What is expected -> Find where "get more predicate" occurs in the data below, and retype that line and every later line exactly.

Available records ->
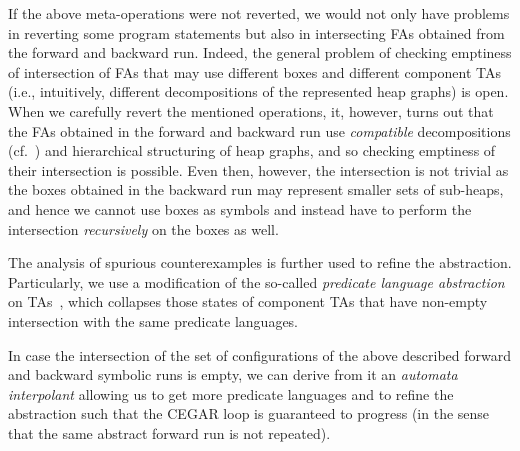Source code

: If the above meta-operations were not reverted, we would not only have problems
in reverting some program statements but also in intersecting FAs obtained from
the forward and backward run. Indeed, the general problem of checking emptiness
of intersection of FAs that may use different boxes and different component TAs
(i.e., intuitively, different decompositions of the represented heap graphs) is
open. When we carefully revert the mentioned operations, it, however, turns out
that the FAs obtained in the forward and backward run use \emph{compatible}
decompositions (cf.~) and hierarchical structuring of heap graphs, and so checking
emptiness of their intersection is possible. Even then, however, the
intersection is not trivial as the boxes obtained in the backward run may
represent smaller sets of sub-heaps, and hence we cannot use boxes as symbols
and instead have to perform the intersection \emph{recursively} on the boxes as
well.

The analysis of spurious counterexamples is further used to refine the abstraction. 
%
Particularly, we use a modification of the so-called \emph{predicate
language abstraction} on TAs~\cite{artmc}, which 
collapses those states of component TAs that
have non-empty intersection with the same predicate languages.

%
In case the intersection of the set of configurations of the above described forward and backward symbolic runs
is empty, we can derive from it an \emph{automata interpolant} allowing us to
get more predicate languages and to refine the abstraction such that
the CEGAR loop is guaranteed to progress (in the sense that the same
abstract forward run is not repeated).

% 
%
%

Task answer ->
get more predicate languages and to refine the abstraction such that
the CEGAR loop is guaranteed to progress (in the sense that the same
abstract forward run is not repeated).

% 
%
%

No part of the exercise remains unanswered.